U.S. Bureau of the Census

06/27/2024 | Press release | Archived content

Confidence Ellipsoids of a Multivariate Normal Mean Vector Based on Noise Perturbed and Synthetic Data with Applications

In this paper we address the problem of constructing a confidence ellipsoid of a multivariate normal mean vector based on a random sample from it. The central issue at hand is the sensitivity of the original data and hence the data cannot be directly used/analyzed. We consider a few perturbations of the original data, namely, noise addition and creation of synthetic data based on the plug-in sampling (PIS) method and the posterior predictive sampling (PPS) method. We review some theoretical results under PIS and PPS which are already available based on both frequentist and Bayesian analysis (Klein and Sinha, 2015, 2016; Guin et al., 2023) and derive the necessary results under noise addition. A theoretical comparison of all the methods based on expected volumes of the confidence ellipsoids is provided.
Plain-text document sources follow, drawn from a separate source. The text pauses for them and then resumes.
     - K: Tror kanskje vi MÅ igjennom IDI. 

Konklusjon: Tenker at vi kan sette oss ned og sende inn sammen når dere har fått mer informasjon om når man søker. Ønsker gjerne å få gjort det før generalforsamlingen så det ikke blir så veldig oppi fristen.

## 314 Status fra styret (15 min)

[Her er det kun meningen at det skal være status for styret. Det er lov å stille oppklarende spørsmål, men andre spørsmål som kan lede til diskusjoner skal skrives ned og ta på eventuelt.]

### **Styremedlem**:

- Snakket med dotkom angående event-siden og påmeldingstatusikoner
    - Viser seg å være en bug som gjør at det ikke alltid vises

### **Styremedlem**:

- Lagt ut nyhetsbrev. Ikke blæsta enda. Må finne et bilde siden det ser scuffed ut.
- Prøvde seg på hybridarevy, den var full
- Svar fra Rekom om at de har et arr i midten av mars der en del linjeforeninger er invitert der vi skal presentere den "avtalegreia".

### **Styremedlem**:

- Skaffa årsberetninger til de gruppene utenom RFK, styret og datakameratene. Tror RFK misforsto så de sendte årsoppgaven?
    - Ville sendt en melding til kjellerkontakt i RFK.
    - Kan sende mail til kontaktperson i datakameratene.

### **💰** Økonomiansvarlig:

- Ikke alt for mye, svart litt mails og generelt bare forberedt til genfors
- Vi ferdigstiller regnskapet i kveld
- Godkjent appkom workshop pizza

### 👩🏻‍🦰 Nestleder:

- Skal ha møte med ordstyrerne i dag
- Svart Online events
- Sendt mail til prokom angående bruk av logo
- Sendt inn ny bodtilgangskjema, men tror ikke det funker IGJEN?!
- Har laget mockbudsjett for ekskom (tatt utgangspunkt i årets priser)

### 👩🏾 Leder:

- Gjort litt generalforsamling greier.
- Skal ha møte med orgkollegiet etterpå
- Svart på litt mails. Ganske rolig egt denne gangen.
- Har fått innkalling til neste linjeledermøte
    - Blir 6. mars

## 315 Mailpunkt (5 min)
A measure of privacy protection (PP) is discussed and its formulas under PIS, PPS and noise addition are derived and the different methods are compared based on PP. Applications include analysis of two multivariate datasets. The first dataset, with p = 2, is obtained from the latest Annual Social and Economic Supplement (ASEC) conducted by the US Census Bureau in 2023. The second dataset, with p = 3, pertains to renal variables obtained from the book by Harris and Boyd (1995). Using a synthetic version of the original data generated through PIS and PPS methods and also the noise added data, we produce and display the confidence ellipsoids for the unknown mean vector under various scenarios. Finally, the privacy protection measure is evaluated for various methods and different features.